Wednesday, January 21, 2009

Inauguration of Barack Obama

Yesterday's inauguration of Barack Hussein Obama led me to think about the road we have traveled...and the many miles we still have to go...

We grew up in the 50s in Orangeburg, South Carolina, where my father was the dean of the law school at South Carolina State College. Orangeburg was as segregated a city as you could find in the Deep South. As children we somehow navigated that treacherous landscape and survived its unforgiving times; from the "colored" and "white only" water fountains and restrooms to the segregated schools and movie theaters. Whites worked hard to instill fear in those who longed to undo segregation and years of legal disenfranchisement. The police were legally empowered to "keep people in their place" and use brute force to maintain the status quo. It was segregation de jure.

But there were those who were undaunted by the daily threats they encountered and continued to march in the face of danger. They fought for the basic freedoms guaranteed by our constitution. Some died fighting yet others stood ready to carry their cause forward. Their courage inspired people everywhere to embrace that spirit and to move forward and accomplish feats they never thought they were capable of doing. My father was one of those people.

As a lawyer and writer, he was enlisted by the movement to craft powerful letters of protest and impassioned pleas for justice that were sent anonymously to the governor and to newspapers all over the state. However, I didn't learn that until many years later when I met and interviewed then Congressman Adam Clayton Powell, Jr., for a television show in Dayton, Ohio, just three months before he died. He knew it was me who would be interviewing him, and as I approached, my hand outstretched to meet his, he said, "You look just like your father, Dean Gay." I was stunned. "That's right," he said, "your father would type those letters and we destroyed the typewriters because the FBI and state police were looking for us. Didn't he ever tell you that?" No, he didn't. But at that moment I finally knew why my mother whisked her children back to the relative safety of our hometown Detroit, fleeing the constant threats my father and others in the struggle received from the KKK. My father stayed behind in Orangeburg and continued to work in the civil rights movement and fight for justice. With others, he defended students who were spat upon during the sit-ins at the lunch counters and who were beaten and hauled off to jail. Years later, in 1968, police fired on a group of students from South Carolina State who were protesting segregation, leaving three students dead and 27 injured. It became known as the Orangeburg Massacre.
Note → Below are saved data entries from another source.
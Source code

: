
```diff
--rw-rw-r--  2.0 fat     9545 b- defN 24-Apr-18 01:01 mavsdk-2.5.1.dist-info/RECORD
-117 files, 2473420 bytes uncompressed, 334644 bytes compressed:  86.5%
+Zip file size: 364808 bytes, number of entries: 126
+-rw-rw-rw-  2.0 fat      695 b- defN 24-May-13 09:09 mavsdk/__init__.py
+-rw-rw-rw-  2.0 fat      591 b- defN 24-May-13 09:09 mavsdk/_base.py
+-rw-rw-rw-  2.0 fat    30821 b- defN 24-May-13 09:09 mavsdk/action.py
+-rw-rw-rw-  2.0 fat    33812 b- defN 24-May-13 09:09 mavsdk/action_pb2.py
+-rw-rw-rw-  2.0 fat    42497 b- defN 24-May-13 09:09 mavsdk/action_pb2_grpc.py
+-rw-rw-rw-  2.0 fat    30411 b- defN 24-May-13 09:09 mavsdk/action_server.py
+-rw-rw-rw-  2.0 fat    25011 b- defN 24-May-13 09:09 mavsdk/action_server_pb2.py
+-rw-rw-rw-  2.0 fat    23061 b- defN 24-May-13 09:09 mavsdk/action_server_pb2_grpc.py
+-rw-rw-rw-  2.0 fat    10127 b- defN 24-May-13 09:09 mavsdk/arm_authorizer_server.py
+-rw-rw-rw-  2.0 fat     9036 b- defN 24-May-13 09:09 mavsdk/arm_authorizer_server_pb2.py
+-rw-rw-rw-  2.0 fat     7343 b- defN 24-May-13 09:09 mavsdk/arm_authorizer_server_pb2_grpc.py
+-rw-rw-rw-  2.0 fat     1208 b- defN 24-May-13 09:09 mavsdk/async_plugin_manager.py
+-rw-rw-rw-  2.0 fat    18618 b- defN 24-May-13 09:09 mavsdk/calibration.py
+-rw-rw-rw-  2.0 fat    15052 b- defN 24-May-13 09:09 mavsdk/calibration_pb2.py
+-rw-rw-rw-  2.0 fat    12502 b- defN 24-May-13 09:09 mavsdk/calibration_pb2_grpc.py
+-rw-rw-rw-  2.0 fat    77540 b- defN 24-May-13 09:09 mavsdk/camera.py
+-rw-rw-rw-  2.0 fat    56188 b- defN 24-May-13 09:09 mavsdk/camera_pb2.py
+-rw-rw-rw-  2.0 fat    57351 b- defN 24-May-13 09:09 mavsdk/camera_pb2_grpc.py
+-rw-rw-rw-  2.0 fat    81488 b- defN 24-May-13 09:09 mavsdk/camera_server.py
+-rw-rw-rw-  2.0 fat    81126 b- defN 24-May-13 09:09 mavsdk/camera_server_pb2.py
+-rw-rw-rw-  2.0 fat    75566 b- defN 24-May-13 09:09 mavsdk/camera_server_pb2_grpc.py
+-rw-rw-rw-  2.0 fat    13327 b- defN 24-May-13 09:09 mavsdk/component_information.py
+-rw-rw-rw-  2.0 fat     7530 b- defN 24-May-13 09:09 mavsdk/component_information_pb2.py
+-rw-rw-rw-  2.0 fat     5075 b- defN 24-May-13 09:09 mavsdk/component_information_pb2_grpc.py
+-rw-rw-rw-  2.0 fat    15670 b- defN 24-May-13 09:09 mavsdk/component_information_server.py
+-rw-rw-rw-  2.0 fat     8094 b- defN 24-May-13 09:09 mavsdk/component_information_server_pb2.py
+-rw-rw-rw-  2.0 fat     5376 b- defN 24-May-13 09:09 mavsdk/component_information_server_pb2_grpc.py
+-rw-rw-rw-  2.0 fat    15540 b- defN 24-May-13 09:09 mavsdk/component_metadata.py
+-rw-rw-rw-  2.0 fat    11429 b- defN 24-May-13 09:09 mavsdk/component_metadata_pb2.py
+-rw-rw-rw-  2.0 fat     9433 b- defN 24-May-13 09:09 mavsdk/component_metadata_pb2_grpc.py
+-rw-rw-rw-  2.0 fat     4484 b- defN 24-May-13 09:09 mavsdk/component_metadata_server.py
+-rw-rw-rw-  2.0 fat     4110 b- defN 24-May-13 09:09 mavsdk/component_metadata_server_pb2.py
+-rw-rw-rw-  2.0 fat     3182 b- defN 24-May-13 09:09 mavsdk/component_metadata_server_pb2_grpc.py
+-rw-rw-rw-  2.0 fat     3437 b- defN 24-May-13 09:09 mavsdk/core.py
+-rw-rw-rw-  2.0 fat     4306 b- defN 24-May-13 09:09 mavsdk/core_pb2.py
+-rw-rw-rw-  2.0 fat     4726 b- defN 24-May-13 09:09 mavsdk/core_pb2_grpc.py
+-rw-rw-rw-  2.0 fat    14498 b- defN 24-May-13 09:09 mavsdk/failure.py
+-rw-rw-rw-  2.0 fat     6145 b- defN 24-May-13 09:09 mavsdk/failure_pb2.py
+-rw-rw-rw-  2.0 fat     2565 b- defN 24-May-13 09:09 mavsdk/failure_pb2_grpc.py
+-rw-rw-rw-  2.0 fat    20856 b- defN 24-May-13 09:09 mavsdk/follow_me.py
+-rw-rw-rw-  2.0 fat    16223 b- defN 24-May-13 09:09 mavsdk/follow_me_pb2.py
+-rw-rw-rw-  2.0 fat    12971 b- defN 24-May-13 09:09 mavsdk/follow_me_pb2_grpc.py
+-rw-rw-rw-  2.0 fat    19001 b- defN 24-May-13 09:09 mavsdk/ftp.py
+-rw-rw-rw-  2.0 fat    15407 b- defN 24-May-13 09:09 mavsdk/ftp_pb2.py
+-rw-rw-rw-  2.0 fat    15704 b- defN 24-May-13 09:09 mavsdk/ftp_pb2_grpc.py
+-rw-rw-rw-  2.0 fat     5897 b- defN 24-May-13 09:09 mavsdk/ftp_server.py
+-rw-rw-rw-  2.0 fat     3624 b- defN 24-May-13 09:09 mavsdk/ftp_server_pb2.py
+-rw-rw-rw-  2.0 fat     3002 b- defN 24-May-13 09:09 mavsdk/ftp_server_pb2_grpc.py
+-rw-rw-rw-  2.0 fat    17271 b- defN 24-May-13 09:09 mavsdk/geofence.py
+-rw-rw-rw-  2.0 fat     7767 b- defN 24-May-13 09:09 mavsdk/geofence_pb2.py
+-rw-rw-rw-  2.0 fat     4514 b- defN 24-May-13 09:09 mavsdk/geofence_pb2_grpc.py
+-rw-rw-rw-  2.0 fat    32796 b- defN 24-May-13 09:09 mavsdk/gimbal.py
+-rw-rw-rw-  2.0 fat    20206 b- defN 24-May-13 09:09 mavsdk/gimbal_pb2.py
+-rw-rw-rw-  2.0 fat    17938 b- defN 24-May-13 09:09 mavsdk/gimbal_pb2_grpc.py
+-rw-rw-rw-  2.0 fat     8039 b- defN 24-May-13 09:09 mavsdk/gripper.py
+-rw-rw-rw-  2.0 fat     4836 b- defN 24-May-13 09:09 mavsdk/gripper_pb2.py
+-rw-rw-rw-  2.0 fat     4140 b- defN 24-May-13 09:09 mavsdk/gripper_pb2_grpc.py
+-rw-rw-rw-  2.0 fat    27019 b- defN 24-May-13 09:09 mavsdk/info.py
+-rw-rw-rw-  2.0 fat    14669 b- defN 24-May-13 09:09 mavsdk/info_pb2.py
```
My father and so many others who fought for justice have passed from this world, but their spirit lives on in us. Their struggle is a old as our country itself. After hundreds of years we have come a long way, but still have so much farther to travel. Yesterday, that journey started anew, and now it's become a movement beyond any that preceded it.

President Barack Hussein Obama is a man who inspires people: Black and White, Asian and Hispanic, Native Americans, rich and poor, Muslim and Christian, Jews and Gentiles...people the world over. He is a catalyst for change and brings so much hope at a time when the world desperately needs it. We must seize the moment so we can help him. We must vigilantly defend that dream every day. Right is right, wrong is wrong. And after eight years of a woefully incompetent administration, Obama is ready to show us there is a much better way. But he can't do it alone. No, we must spread the word as his disciples, helping others to embrace the challenge he has put before us. Together we can realize his dream, which, after all, is the dream of the whole world ...Yes We Can.